Underwood's thesis is that researchers in the humanities have grown to rely on search algorithms without fully understanding or theorizing how they work. He argues that this can lead to research that is "at odds with historicism" in that research is guided by the mathematics of the search algorithm rather than by historical knowledge.
For Underwood, the advent of full text search in the 1990s made it possible to explore almost any verbal pattern in literature to the extent that, given a large enough data set, the results would always confirm whatever hypothesis one started with. Researchers are often unwittingly guided to privilege certain results over others by the complex (and often proprietary) relevancy algorithms used to rank results. In other words, one finds what one looks for. This is what Underwood calls "confirmation bias."

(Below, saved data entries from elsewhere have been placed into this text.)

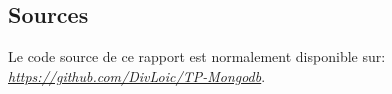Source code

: \subsection*{Sources}
Le code source de ce rapport est normalement disponible sur: \textit{ \href{https://github.com/DivLoic/TP-Mongodb}{https://github.com/DivLoic/TP-Mongodb}}.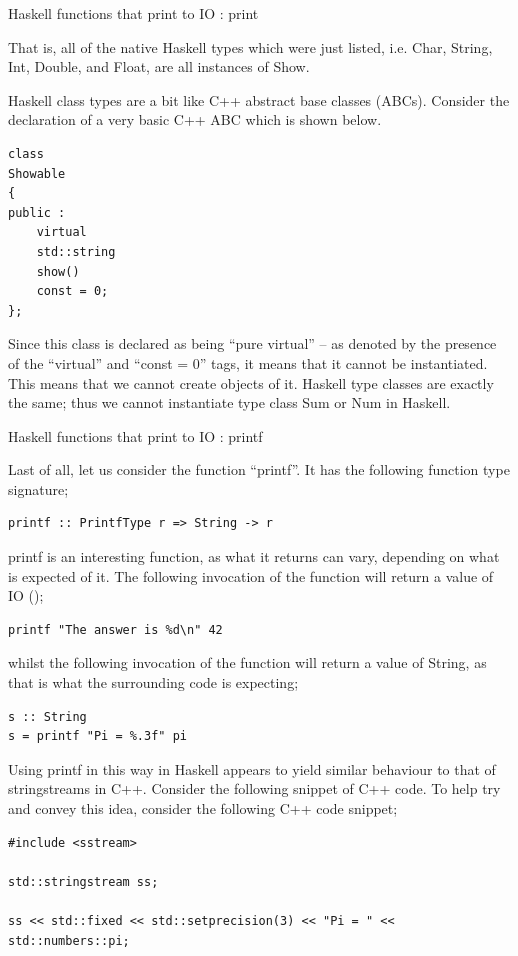 
\begin{frame}[t, fragile]{Haskell functions that print to IO : print}

That is, all of the native Haskell types which were just listed, i.e. Char, String, Int, Double, and Float, are all
instances of Show.

Haskell class types are a bit like C++ abstract base classes (ABCs). Consider the declaration of a very basic C++ ABC
which is shown below.

\begin{verbatim}
class
Showable
{
public :
    virtual
    std::string
    show()
    const = 0;
};
\end{verbatim}

Since this class is declared as being ``pure virtual'' -- as denoted by the presence of the ``virtual'' and
``const = 0'' tags, it means that it cannot be instantiated. This means that we cannot create objects of it. Haskell
type classes are exactly the same; thus we cannot instantiate type class Sum or Num in Haskell.

\end{frame}


\begin{frame}[t, fragile]{Haskell functions that print to IO : printf}

Last of all, let us consider the function ``printf''. It has the following function type signature;

\begin{verbatim}
printf :: PrintfType r => String -> r
\end{verbatim}

printf is an interesting function, as what it returns can vary, depending on what is expected of it. The following
invocation of the function will return a value of IO ();

\begin{verbatim}
printf "The answer is %d\n" 42
\end{verbatim}

whilst the following invocation of the function will return a value of String, as that is what the surrounding code
is expecting;

\begin{verbatim}
s :: String
s = printf "Pi = %.3f" pi
\end{verbatim}

Using printf in this way in Haskell appears to yield similar behaviour to that of stringstreams in C++. Consider the
following snippet of C++ code. To help try and convey this idea, consider the following C++ code snippet;

\begin{verbatim}
#include <sstream>

std::stringstream ss;

ss << std::fixed << std::setprecision(3) << "Pi = " << std::numbers::pi;
\end{verbatim}

\end{frame}


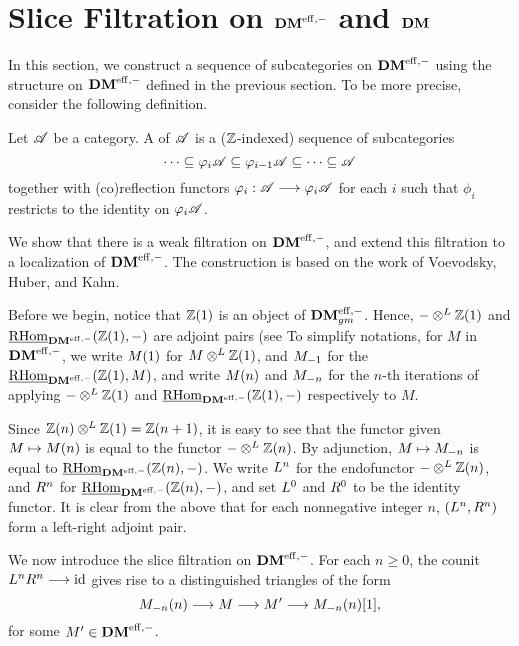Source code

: \newpage
\section{Slice Filtration on $\DMeff$ and $\DM$}\label{sect_slice_filt_dm}

In this section, we construct a sequence of subcategories on 
$\DMeff$ using the structure on $\DMeff$ defined in the previous
section. To be more precise, consider the following definition.

\begin{defn}\label{def_cat_filtration}
Let $\Cat{A}$ be a category. A  of $\Cat{A}$ 
is a ($\Z$-indexed) sequence of subcategories
\[
\cdots \subseteq \phi_i\Cat{A} \subseteq \phi_{i - 1}\Cat{A} 
   \subseteq \cdots \subseteq \Cat{A}
\]
together with (co)reflection functors $\phi_i: \Cat{A} \to 
\phi_i\Cat{A}$ for each $i$ such that $\phi_i$ restricts to 
the identity on $\phi_i\Cat{A}$.
\end{defn}

We show that there is a weak filtration on $\DMeff$, and extend 
this filtration to a localization of $\DMeff$. The construction
is based on the work of Voevodsky, Huber, and Kahn.

Before we begin, notice that $\Z(1)$ is an object of $\DMeffgm$.
Hence, $-\tDM \Z(1)$ and $\ihomDMf(\Z(1), -)$ are adjoint pairs
(see 
To simplify notations, for $M$ in $\DMeff$, we write $\tZ{M}$ 
for $M \tDM \Z(1)$, and $\hZ{M}$ for the $\ihomDMf(\Z(1), M)$,
and write $\tZ[n]{M}$ and $\hZ[n]{M}$ for the $n$-th iterations
of applying $- \tDM \Z(1)$ and $\ihomDMf(\Z(1), -)$ respectively
to $M$. 

Since $\Z(n) \tDM \Z(1) = \Z(n + 1)$, it is easy to see that the 
functor given $M \mapsto \tZ[n]{M}$ is equal to the functor $- 
\tDM \Z(n)$. By adjunction, $M \mapsto \hZ[n]{M}$ is equal to 
$\ihomDMf(\Z(n), -)$. We write $\LDMf{n}$ for the endofunctor $- 
\tDM \Z(n)$, and $\RDMf{n}$ for $\ihomDMf(\Z(n), -)$, and set 
$\LDMf{0}$ and $\RDMf{0}$ to be the identity functor. It is clear 
from the above that for each nonnegative integer $n$, $(\LDMf{n}, 
\RDMf{n})$ form a left-right adjoint pair.

We now introduce the slice filtration on $\DMeff$. For each 
$n \geq 0$, the counit $\LDMf{n}\RDMf{n} \to \id$ gives rise to a 
distinguished triangles of the form
\begin{equation}\label{eq_slice_triangle_1}
\tZ[n]{\hZ[n]{M}} \to M \to M' \to \tZ[n]{\hZ[n]{M}}[1],
\end{equation}
for some $M' \in \DMeff$.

To combat this, Underwood suggests using tools that make it possible to explore verbal relationships that might exist within a set of texts rather than positing a relationship and searching for matches. For example, rather than searching for the terms "shame" and "blush" in eighteenth- and nineteenth-century literature, using this topic modeling tool shows that the word most commonly associated with "blush" is "artless," and allows the researcher's thesis to evolve along with the relationships discovered in the data.
The point of this example, however, is not to argue that topic modeling is superior to keyword search; rather, Underwood suggests that humanists need to interrogate the digital tools they use in research in order to better understand how underlying algorithms affect their work.